◆ Data to use ◆
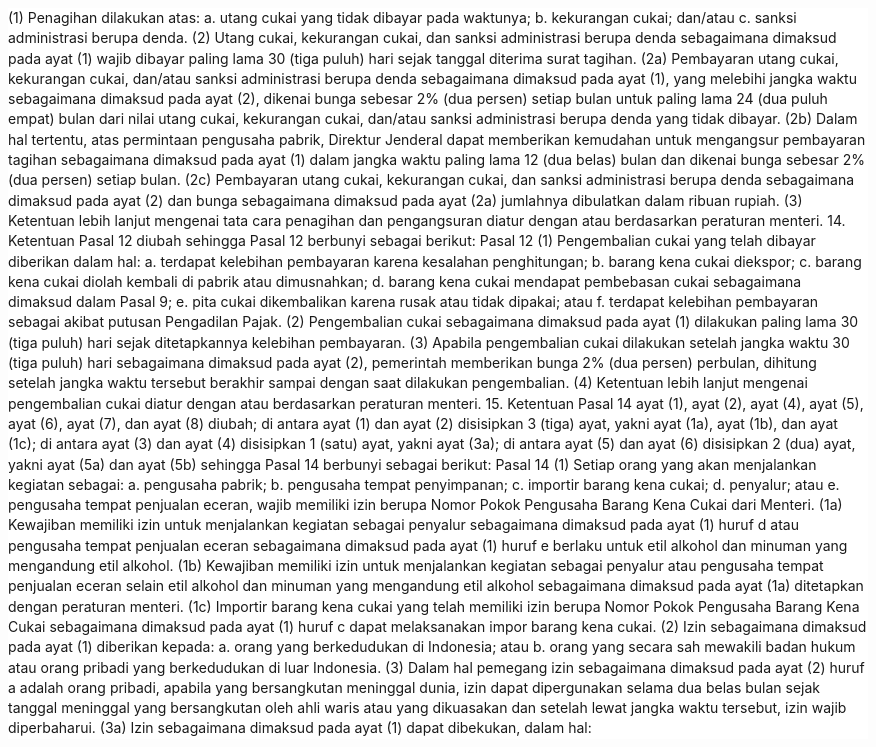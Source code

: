 (1) Penagihan dilakukan atas:
a. utang cukai yang tidak dibayar pada waktunya;
b. kekurangan cukai; dan/atau
c. sanksi administrasi berupa denda.
(2) Utang cukai, kekurangan cukai, dan sanksi administrasi berupa denda sebagaimana dimaksud pada ayat (1) wajib dibayar paling lama 30 (tiga puluh) hari sejak tanggal diterima surat tagihan.
(2a) Pembayaran utang cukai, kekurangan cukai, dan/atau sanksi administrasi berupa denda sebagaimana dimaksud pada ayat (1), yang melebihi jangka waktu sebagaimana dimaksud pada ayat (2), dikenai bunga sebesar 2% (dua persen) setiap bulan untuk paling lama 24 (dua puluh empat) bulan dari nilai utang cukai, kekurangan cukai, dan/atau sanksi administrasi berupa denda yang tidak dibayar.
(2b) Dalam hal tertentu, atas permintaan pengusaha pabrik, Direktur Jenderal dapat memberikan kemudahan untuk mengangsur pembayaran tagihan sebagaimana dimaksud pada ayat (1) dalam jangka waktu paling lama 12 (dua belas) bulan dan dikenai bunga sebesar 2% (dua persen) setiap bulan.
(2c) Pembayaran utang cukai, kekurangan cukai, dan sanksi administrasi berupa denda sebagaimana dimaksud pada ayat (2) dan bunga sebagaimana dimaksud pada ayat (2a) jumlahnya dibulatkan dalam ribuan rupiah.
(3) Ketentuan lebih lanjut mengenai tata cara penagihan dan pengangsuran diatur dengan atau berdasarkan peraturan menteri.
14. Ketentuan Pasal 12 diubah sehingga Pasal 12 berbunyi sebagai berikut:
Pasal 12
(1) Pengembalian cukai yang telah dibayar diberikan dalam hal:
a. terdapat kelebihan pembayaran karena kesalahan penghitungan;
b. barang kena cukai diekspor;
c. barang kena cukai diolah kembali di pabrik atau dimusnahkan;
d. barang kena cukai mendapat pembebasan cukai sebagaimana dimaksud dalam Pasal 9;
e. pita cukai dikembalikan karena rusak atau tidak dipakai; atau
f. terdapat kelebihan pembayaran sebagai akibat putusan Pengadilan Pajak.
(2) Pengembalian cukai sebagaimana dimaksud pada ayat (1) dilakukan paling lama 30 (tiga puluh) hari sejak ditetapkannya kelebihan pembayaran.
(3) Apabila pengembalian cukai dilakukan setelah jangka waktu 30 (tiga puluh) hari sebagaimana dimaksud pada ayat (2), pemerintah memberikan bunga 2% (dua persen) perbulan, dihitung setelah jangka waktu tersebut berakhir sampai dengan saat dilakukan pengembalian.
(4) Ketentuan lebih lanjut mengenai pengembalian cukai diatur dengan atau berdasarkan peraturan menteri.
15. Ketentuan Pasal 14 ayat (1), ayat (2), ayat (4), ayat (5), ayat (6), ayat (7), dan ayat (8) diubah; di antara ayat (1) dan ayat (2) disisipkan 3 (tiga) ayat, yakni ayat (1a), ayat (1b), dan ayat (1c); di antara ayat (3) dan ayat (4) disisipkan 1 (satu) ayat, yakni ayat (3a); di antara ayat (5) dan ayat (6) disisipkan 2 (dua) ayat, yakni ayat (5a) dan ayat (5b) sehingga Pasal 14 berbunyi sebagai berikut:
Pasal 14
(1) Setiap orang yang akan menjalankan kegiatan sebagai:
a. pengusaha pabrik;
b. pengusaha tempat penyimpanan;
c. importir barang kena cukai;
d. penyalur; atau
e. pengusaha tempat penjualan eceran, wajib memiliki izin berupa Nomor Pokok Pengusaha Barang Kena Cukai dari Menteri.
(1a) Kewajiban memiliki izin untuk menjalankan kegiatan sebagai penyalur sebagaimana dimaksud pada ayat (1) huruf d atau pengusaha tempat penjualan eceran sebagaimana dimaksud pada ayat (1) huruf e berlaku untuk etil alkohol dan minuman yang mengandung etil alkohol.
(1b) Kewajiban memiliki izin untuk menjalankan kegiatan sebagai penyalur atau pengusaha tempat penjualan eceran selain etil alkohol dan minuman yang mengandung etil alkohol sebagaimana dimaksud pada ayat (1a) ditetapkan dengan peraturan menteri.
(1c) Importir barang kena cukai yang telah memiliki izin berupa Nomor Pokok Pengusaha Barang Kena Cukai sebagaimana dimaksud pada ayat (1) huruf c dapat melaksanakan impor barang kena cukai.
(2) Izin sebagaimana dimaksud pada ayat (1) diberikan kepada:
a. orang yang berkedudukan di Indonesia; atau
b. orang yang secara sah mewakili badan hukum atau orang pribadi yang berkedudukan di luar Indonesia.
(3) Dalam hal pemegang izin sebagaimana dimaksud pada ayat (2) huruf a adalah orang pribadi, apabila yang bersangkutan meninggal dunia, izin dapat dipergunakan selama dua belas bulan sejak tanggal meninggal yang bersangkutan oleh ahli waris atau yang dikuasakan dan setelah lewat jangka waktu tersebut, izin wajib diperbaharui.
(3a) Izin sebagaimana dimaksud pada ayat (1) dapat dibekukan, dalam hal:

◆ What you are asked to do ◆
Please extract exactly the lines of the data, from the first through the line containing "(2b) Dalam hal", and add no pictures to the copy.

◆ Response box ◆
Source code

: (1) Penagihan dilakukan atas:
a. utang cukai yang tidak dibayar pada waktunya;
b. kekurangan cukai; dan/atau
c. sanksi administrasi berupa denda.
(2) Utang cukai, kekurangan cukai, dan sanksi administrasi berupa denda sebagaimana dimaksud pada ayat (1) wajib dibayar paling lama 30 (tiga puluh) hari sejak tanggal diterima surat tagihan.
(2a) Pembayaran utang cukai, kekurangan cukai, dan/atau sanksi administrasi berupa denda sebagaimana dimaksud pada ayat (1), yang melebihi jangka waktu sebagaimana dimaksud pada ayat (2), dikenai bunga sebesar 2% (dua persen) setiap bulan untuk paling lama 24 (dua puluh empat) bulan dari nilai utang cukai, kekurangan cukai, dan/atau sanksi administrasi berupa denda yang tidak dibayar.
(2b) Dalam hal tertentu, atas permintaan pengusaha pabrik, Direktur Jenderal dapat memberikan kemudahan untuk mengangsur pembayaran tagihan sebagaimana dimaksud pada ayat (1) dalam jangka waktu paling lama 12 (dua belas) bulan dan dikenai bunga sebesar 2% (dua persen) setiap bulan.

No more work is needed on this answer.